The CSM84 is old-school, with mechanical alignment chuck jaws that center the part when the nozzle comes all the way up.  I took the jaws off the 3rd head, made a big nozzle with lathe and mill, and use that one for FPGAs and other large chips, with the mechanical aligner.
I think they guys that sold me the machine really didn't know what they were doing, the rear feeder and mechanical alignment station offsets were zero, so they couldn't use them.

Anyway, within 2 weeks of getting the machine, I was in full production with it.  Without vision, programming it is pretty easy.  There is a feeder file that holds what is at every feeder position, and tells what size feeder is there, how many pokes to trip the feeder advance lever, what rotation to pick up the part in, how much vacuum is OK, how many times to retry a mis-pick, etc.  It also has much more complex fields for tray feeders and such.  Although you can generate this file via a program, I generally just edit it on the machine, and then save to a PC.

The placement file has some info for board coordinates, location, size and spot vs. hole for fiducials, bad mark, and then one line per part.
The part lines are feeder #, X, Y rotation and head to use, and a skip field.  I wrote a c program that takes in a component definition file and the P&P file from my CAD package and puts out this file.  The component file also tells which head to use, and what the component's rotation in the part tape is vs. how the CAD package defines it, so that the rotation given the machine is correct.

I don't know how many boards I've done with it, but it is several thousand.

The smallest stuff I do is 0603 passives.  I got a board designed by somebody else, and it was all 0603.  I had fits with mis-picks.  The guy who sold me the machine also gave me a homemade feeder stand which was quite useful when loading feeders.  I added a bridge that snaps in over the feeder with a window with crosshairs to view the location of the component pocket.  Well, they were all over the place!  So, I aligned the crosshairs to the feeder that worked best for the 0603 parts, and then adjusted all the other feeders as close to that one as possible.  0603 parts feed fine now.  The only problem was 0603 LEDs, which have a much smaller flat top than the part body.  I ended up changing over to use 0805 LEDs, and these fit the board pads just fine, and feed reliably.

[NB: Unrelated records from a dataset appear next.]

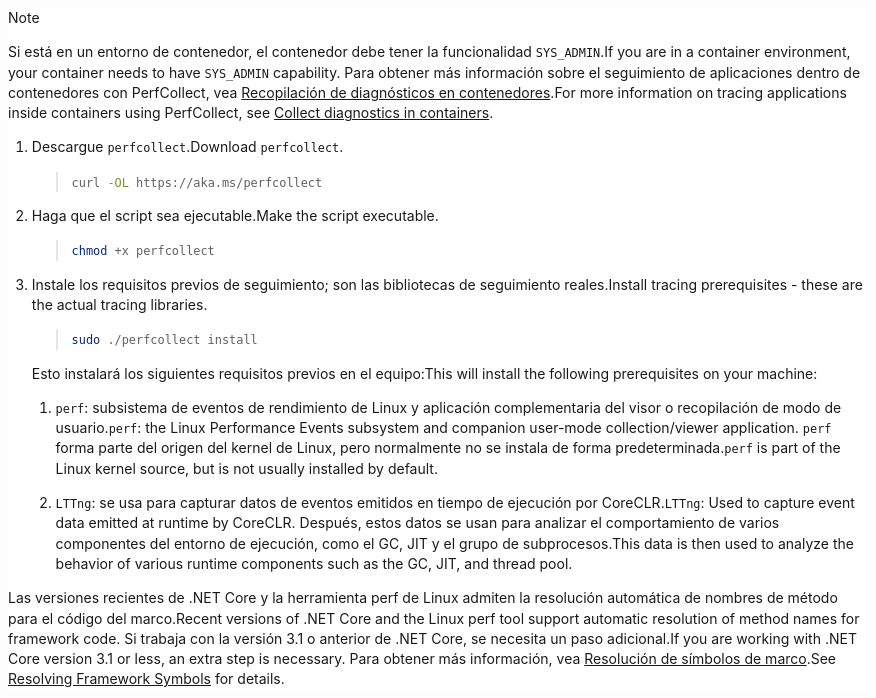 > [!NOTE]
> <span data-ttu-id="1a300-109">Si está en un entorno de contenedor, el contenedor debe tener la funcionalidad `SYS_ADMIN`.</span><span class="sxs-lookup"><span data-stu-id="1a300-109">If you are in a container environment, your container needs to have `SYS_ADMIN` capability.</span></span> <span data-ttu-id="1a300-110">Para obtener más información sobre el seguimiento de aplicaciones dentro de contenedores con PerfCollect, vea [Recopilación de diagnósticos en contenedores](./diagnostics-in-containers.md).</span><span class="sxs-lookup"><span data-stu-id="1a300-110">For more information on tracing applications inside containers using PerfCollect, see [Collect diagnostics in containers](./diagnostics-in-containers.md).</span></span>

1. <span data-ttu-id="1a300-111">Descargue `perfcollect`.</span><span class="sxs-lookup"><span data-stu-id="1a300-111">Download `perfcollect`.</span></span>

    > ```bash
    > curl -OL https://aka.ms/perfcollect
    > ```

2. <span data-ttu-id="1a300-112">Haga que el script sea ejecutable.</span><span class="sxs-lookup"><span data-stu-id="1a300-112">Make the script executable.</span></span>

    > ```bash
    > chmod +x perfcollect
    > ```

3. <span data-ttu-id="1a300-113">Instale los requisitos previos de seguimiento; son las bibliotecas de seguimiento reales.</span><span class="sxs-lookup"><span data-stu-id="1a300-113">Install tracing prerequisites - these are the actual tracing libraries.</span></span>

    > ```bash
    > sudo ./perfcollect install
    > ```

    <span data-ttu-id="1a300-114">Esto instalará los siguientes requisitos previos en el equipo:</span><span class="sxs-lookup"><span data-stu-id="1a300-114">This will install the following prerequisites on your machine:</span></span>

    1. <span data-ttu-id="1a300-115">`perf`: subsistema de eventos de rendimiento de Linux y aplicación complementaria del visor o recopilación de modo de usuario.</span><span class="sxs-lookup"><span data-stu-id="1a300-115">`perf`: the Linux Performance Events subsystem and companion user-mode collection/viewer application.</span></span> <span data-ttu-id="1a300-116">`perf` forma parte del origen del kernel de Linux, pero normalmente no se instala de forma predeterminada.</span><span class="sxs-lookup"><span data-stu-id="1a300-116">`perf` is part of the Linux kernel source, but is not usually installed by default.</span></span>

    2. <span data-ttu-id="1a300-117">`LTTng`: se usa para capturar datos de eventos emitidos en tiempo de ejecución por CoreCLR.</span><span class="sxs-lookup"><span data-stu-id="1a300-117">`LTTng`: Used to capture event data emitted at runtime by CoreCLR.</span></span> <span data-ttu-id="1a300-118">Después, estos datos se usan para analizar el comportamiento de varios componentes del entorno de ejecución, como el GC, JIT y el grupo de subprocesos.</span><span class="sxs-lookup"><span data-stu-id="1a300-118">This data is then used to analyze the behavior of various runtime components such as the GC, JIT, and thread pool.</span></span>

<span data-ttu-id="1a300-119">Las versiones recientes de .NET Core y la herramienta perf de Linux admiten la resolución automática de nombres de método para el código del marco.</span><span class="sxs-lookup"><span data-stu-id="1a300-119">Recent versions of .NET Core and the Linux perf tool support automatic resolution of method names for framework code.</span></span> <span data-ttu-id="1a300-120">Si trabaja con la versión 3.1 o anterior de .NET Core, se necesita un paso adicional.</span><span class="sxs-lookup"><span data-stu-id="1a300-120">If you are working with .NET Core version 3.1 or less, an extra step is necessary.</span></span> <span data-ttu-id="1a300-121">Para obtener más información, vea [Resolución de símbolos de marco](#resolve-framework-symbols).</span><span class="sxs-lookup"><span data-stu-id="1a300-121">See [Resolving Framework Symbols](#resolve-framework-symbols) for details.</span></span>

As for soldering, I use a GE toaster oven with a thermocouple ramp and soak controller from eBay.  My first batch were totally fried, the boards absorbed IR was faster than the thermocouple.  So, I poked the thermocouple into a PTH in the board, and it worked like a charm!
I do mostly lead free with SAC305 solder, but do some PbSn soldering for nuclear instruments.  I have done boards as big as 8 x 11" in the oven.

I make my own solder stencils.  Some years ago I built a laser photoplotter for making PC board artwork.  I rarely use my PCB manufacturing gear anymore, as I can get MUCH better boards made so cheaply now.  But, a stencil is kind of like a PC board without the fiberglass.  So, I make 2 mirror-image artworks on the photoplotter from the CAD/CAM solder stencil Gerber file, and laminate dry-file PCB resist to a piece of .003" brass shim stock, and process it just like a PC board.  This makes a great stencil for limited runs.  I've used these stencils for up to 300 boards each, and they still look good.